Attributes of the children are included.

  • STATE: The Malaysian state where the child resides.
  • RESIDENTIAL: Whether the child lives in a rural or urban area.
  • GENDER: The child's gender, Female or Male.
  • AGE: The child's age in years.
  • WEIGHT (kg): The child's bodyweight in kg.
  • HEIGHT (CM): The child's height in cm.
  • BMI (kg/m2): The child's body mass index (weight in kg divided by height in meters squared).
  • CLASS (BMI): Categorization of the BMI: "SEVERE THINNESS", "THINNESS", "NORMAL", "OVERWEIGHT", "OBESITY".
import pandas as pd

motor_performance = pd.read_csv("data/motor-performance.csv")
motor_performance

💪 Challenge

Explore the dataset to understand how the attributes of the children affect the motor skills, and the relationship between the four motor skills.
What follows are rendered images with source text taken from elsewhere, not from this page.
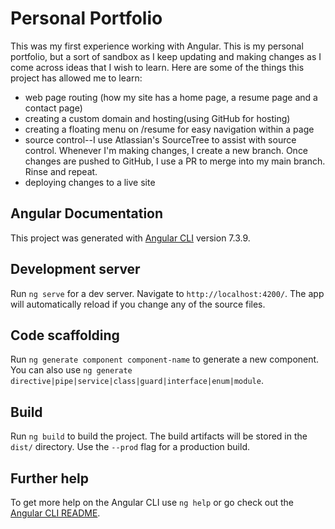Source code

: # Personal Portfolio
This was my first experience working with Angular. This is my personal portfolio, but a sort of sandbox as I keep updating and making changes as I come across ideas that I wish to learn. Here are some of the things this project has allowed me to learn:

* web page routing (how my site has a home page, a resume page and a contact page)
* creating a custom domain and hosting(using GitHub for hosting)
* creating a floating menu on /resume for easy navigation within a page
* source control--I use Atlassian's SourceTree to assist with source control. Whenever I'm making changes, I create a new branch. Once changes are pushed to GitHub, I use a PR to merge into my main branch. Rinse and repeat.
* deploying changes to a live site

## Angular Documentation

This project was generated with [Angular CLI](https://github.com/angular/angular-cli) version 7.3.9.

## Development server

Run `ng serve` for a dev server. Navigate to `http://localhost:4200/`. The app will automatically reload if you change any of the source files.

## Code scaffolding

Run `ng generate component component-name` to generate a new component. You can also use `ng generate directive|pipe|service|class|guard|interface|enum|module`.

## Build

Run `ng build` to build the project. The build artifacts will be stored in the `dist/` directory. Use the `--prod` flag for a production build.

## Further help

To get more help on the Angular CLI use `ng help` or go check out the [Angular CLI README](https://github.com/angular/angular-cli/blob/master/README.md).
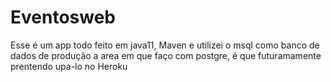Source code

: # Eventosweb

Esse é um app todo feito em java11, Maven e utilizei o msql como banco de dados de produção
a area em que faço com postgre, é que futuramamente prentendo upa-lo no Heroku
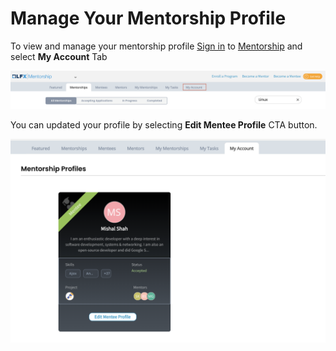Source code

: # Manage Your Mentorship Profile

To view and manage your mentorship profile [Sign in](../../sso/sign-in/) to [Mentorship](https://mentorship.lfx.linuxfoundation.org/) and select **My Account** Tab

![](../../.gitbook/assets/my-account%20%281%29.png)

  
  You can updated your profile by selecting **Edit Mentee Profile** CTA button. 

![](../../.gitbook/assets/mentorship-profile.png)



## 

## 

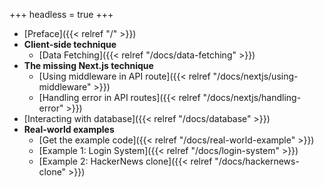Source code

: +++
headless = true
+++

- [Preface]({{< relref "/" >}})
- **Client-side technique**
  - [Data Fetching]({{< relref "/docs/data-fetching" >}})
- **The missing Next.js technique**
  - [Using middleware in API route]({{< relref "/docs/nextjs/using-middleware" >}})
  - [Handling error in API routes]({{< relref "/docs/nextjs/handling-error" >}})
- [Interacting with database]({{< relref "/docs/database" >}})
- **Real-world examples**
  - [Get the example code]({{< relref "/docs/real-world-example" >}})
  - [Example 1: Login System]({{< relref "/docs/login-system" >}})
  - [Example 2: HackerNews clone]({{< relref "/docs/hackernews-clone" >}})
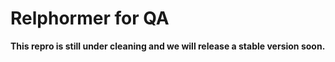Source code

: # Relphormer for QA

**This repro is still under cleaning and we will release a stable version soon.**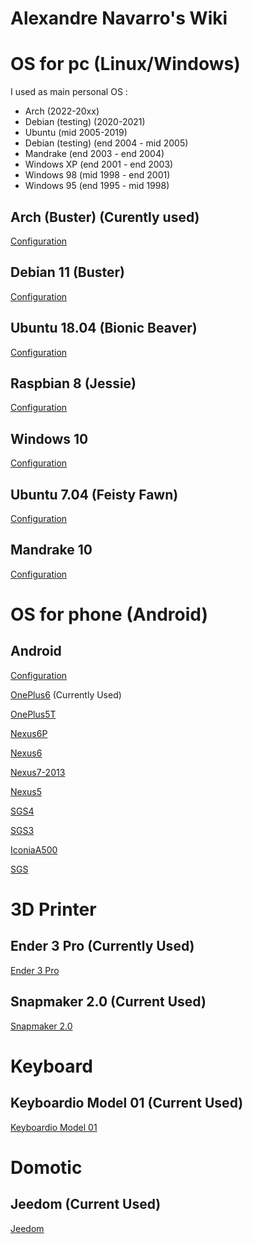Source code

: Alexandre Navarro's Wiki
====

OS for pc (Linux/Windows)
=========
I used as main personal OS :
* Arch (2022-20xx)
* Debian (testing) (2020-2021)
* Ubuntu (mid 2005-2019)
* Debian (testing) (end 2004 - mid 2005)
* Mandrake (end 2003 - end 2004)
* Windows XP (end 2001 - end 2003)
* Windows 98 (mid 1998 - end 2001)
* Windows 95 (end 1995 - mid 1998)


Arch (Buster) (Curently used)
------
[Configuration](https://github.com/alexandrenavarro/wiki/blob/master/debian-11/Configuration.md)

Debian 11 (Buster) 
------
[Configuration](https://github.com/alexandrenavarro/wiki/blob/master/debian-11/Configuration.md)

Ubuntu 18.04 (Bionic Beaver)
------
[Configuration](https://github.com/alexandrenavarro/wiki/blob/master/ubuntu-18.04/Configuration.md)

Raspbian 8 (Jessie)
------
[Configuration](https://github.com/alexandrenavarro/wiki/blob/master/raspbian-8/Configuration.md)

Windows 10
------
[Configuration](https://github.com/alexandrenavarro/wiki/blob/master/windows-10/Configuration.md)

Ubuntu 7.04 (Feisty Fawn)
------
[Configuration](https://github.com/alexandrenavarro/wiki/blob/master/ubuntu-7.04/Configuration.md)

Mandrake 10
------
[Configuration](https://github.com/alexandrenavarro/wiki/blob/master/mandrake-10/Configuration.md)


OS for phone (Android)
=========

Android
-------

[Configuration](https://github.com/alexandrenavarro/wiki/blob/master/android/Configuration.md)

[OnePlus6](https://github.com/alexandrenavarro/wiki/blob/master/android/OnePlus6.md)  (Currently Used)

[OnePlus5T](https://github.com/alexandrenavarro/wiki/blob/master/android/OnePlus5T.md)

[Nexus6P](https://github.com/alexandrenavarro/wiki/blob/master/android/Nexus6P.md)

[Nexus6](https://github.com/alexandrenavarro/wiki/blob/master/android/Nexus6.md)

[Nexus7-2013](https://github.com/alexandrenavarro/wiki/blob/master/android/Nexus7-2013.md)

[Nexus5](https://github.com/alexandrenavarro/wiki/blob/master/android/Nexus5.md)

[SGS4](https://github.com/alexandrenavarro/wiki/blob/master/android/SGS4.md)

[SGS3](https://github.com/alexandrenavarro/wiki/blob/master/android/SGS3.md)

[IconiaA500](https://github.com/alexandrenavarro/wiki/blob/master/android/IconiaA500.md)

[SGS](https://github.com/alexandrenavarro/wiki/blob/master/android/SGS.md)


3D Printer
==========

Ender 3 Pro (Currently Used)
-----------
[Ender 3 Pro](https://github.com/alexandrenavarro/wiki/blob/master/3d-printer/Ender3Pro.md)


Snapmaker 2.0 (Current Used)
-------------
[Snapmaker 2.0](https://github.com/alexandrenavarro/wiki/blob/master/3d-printer/Snapmaker-2.0.md)

Keyboard
========

Keyboardio Model 01 (Current Used)
-------------------
[Keyboardio Model 01](https://github.com/alexandrenavarro/wiki/blob/master/keyboard/KeyboardioModel01.md)


Domotic
=======

Jeedom (Current Used)
----------------
[Jeedom](https://github.com/alexandrenavarro/wiki/blob/master/jeedom/Jeedom.md)
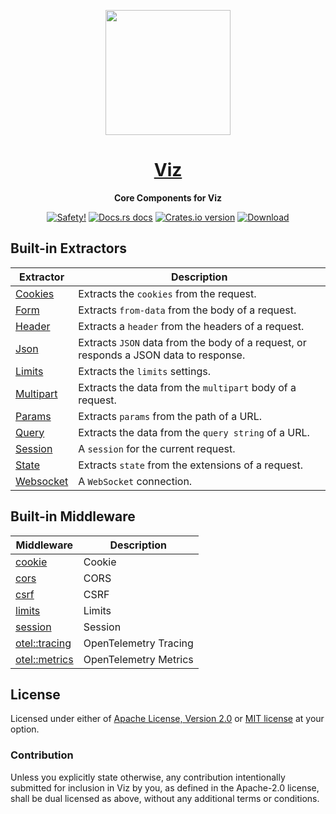 <p align="center">
  <img src="https://raw.githubusercontent.com/viz-rs/viz.rs/main/static/logo.svg" height="200" />
</p>

<h1 align="center">
  <a href="https://docs.rs/viz">Viz</a>
</h1>

<div align="center">
  <p><strong>Core Components for Viz</strong></p>
</div>

<div align="center">
  <!-- Safety -->
  <a href="/">
    <img src="https://img.shields.io/badge/-safety!-success?style=flat-square"
      alt="Safety!" /></a>
  <!-- Docs.rs docs -->
  <a href="https://docs.rs/viz-core">
    <img src="https://img.shields.io/badge/docs-latest-blue.svg?style=flat-square"
      alt="Docs.rs docs" /></a>
  <!-- Crates version -->
  <a href="https://crates.io/crates/viz-core">
    <img src="https://img.shields.io/crates/v/viz-core.svg?style=flat-square"
    alt="Crates.io version" /></a>
  <!-- Downloads -->
  <a href="https://crates.io/crates/viz-core">
    <img src="https://img.shields.io/crates/d/viz-core.svg?style=flat-square"
      alt="Download" /></a>
</div>


## Built-in Extractors

Extractor   | Description
----------- | ------------
[Cookies]   | Extracts the `cookies` from the request.
[Form]      | Extracts `from-data` from the body of a request.
[Header]    | Extracts a `header` from the headers of a request.
[Json]      | Extracts `JSON` data from the body of a request, or responds a JSON data to response.
[Limits]    | Extracts the `limits` settings.
[Multipart] | Extracts the data from the `multipart` body of a request.
[Params]    | Extracts `params` from the path of a URL.
[Query]     | Extracts the data from the `query string` of a URL.
[Session]   | A `session` for the current request.
[State]     | Extracts `state` from the extensions of a request.
[Websocket] | A `WebSocket` connection.

[Query]: https://docs.rs/viz-core/latest/viz_core/types/struct.Query.html
[Params]: https://docs.rs/viz-core/latest/viz_core/types/struct.Params.html
[Header]: https://docs.rs/viz-core/latest/viz_core/types/struct.Header.html
[Cookies]: https://docs.rs/viz-core/latest/viz_core/types/struct.Cookies.html
[Form]: https://docs.rs/viz-core/latest/viz_core/types/struct.Form.html
[Json]: https://docs.rs/viz-core/latest/viz_core/types/struct.Json.html
[Multipart]: https://docs.rs/viz-core/latest/viz_core/types/type.Multipart.html
[Session]: https://docs.rs/viz-core/latest/viz_core/types/struct.Session.html
[State]: https://docs.rs/viz-core/latest/viz_core/types/struct.State.html
[Websocket]: https://docs.rs/viz-core/latest/viz_core/types/struct.WebSocket.html
[Limits]: https://docs.rs/viz-core/latest/viz_core/types/struct.Limits.html

## Built-in Middleware

Middleware                       | Description
-------------------------------- | ------------
[cookie][m:cookie]               | Cookie
[cors][m:cors]                   | CORS
[csrf][m:csrf]                   | CSRF
[limits][m:limits]               | Limits
[session][m:session]             | Session
[otel::tracing][m:otel::tracing] | OpenTelemetry Tracing
[otel::metrics][m:otel::metrics] | OpenTelemetry Metrics

[m:cookie]: https://docs.rs/viz-core/latest/viz_core/middleware/cookie
[m:cors]: https://docs.rs/viz-core/latest/viz_core/middleware/cors
[m:csrf]: https://docs.rs/viz-core/latest/viz_core/middleware/csrf
[m:limits]: https://docs.rs/viz-core/latest/viz_core/middleware/limits
[m:session]: https://docs.rs/viz-core/latest/viz_core/middleware/session
[m:otel::tracing]: https://docs.rs/viz-core/latest/viz_core/middleware/otel/tracing
[m:otel::metrics]: https://docs.rs/viz-core/latest/viz_core/middleware/otel/metrics


## License

Licensed under either of [Apache License, Version 2.0](LICENSE-APACHE) or
[MIT license](LICENSE-MIT) at your option.

### Contribution

Unless you explicitly state otherwise, any contribution intentionally submitted 
for inclusion in Viz by you, as defined in the Apache-2.0 license, shall
be dual licensed as above, without any additional terms or conditions.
Your published notebook should contain a short report on the motor skills, including summary statistics, visualizations, statistical models, and text describing any insights you found.

🧑‍⚖️ Judging criteria

The publications will be graded as follows:

  • [20%] Technical approach.
    • Is the approach technically sound?
    • Is the code high quality?
  • [20%] Visualizations
    • Are the visualizations suitable?
    • Can clear insights be gleaned from the visualizations?
  • [30%] Storytelling
    • Does the data underpin the narrative?
    • Does the narrative read coherently?
    • Is the narrative detailed but concise?
  • [30%] Insights and recommendations
    • How clear are the insights and recommendations?
    • Are the insights relevant to the domain?
    • Are limitations of the analysis recognized?

In the event that multiple submissions have an equally high score, the publication with the most upvotes wins.

📘 Rules

To be eligible to win, you must:

  • Submit your response before the deadline. All responses must be submitted in English.

Entrants must be:

  • 18+ years old.
  • Allowed to take part in a skill-based competition from their country. Entrants can not:
  • Be in a country currently sanctioned by the U.S. government.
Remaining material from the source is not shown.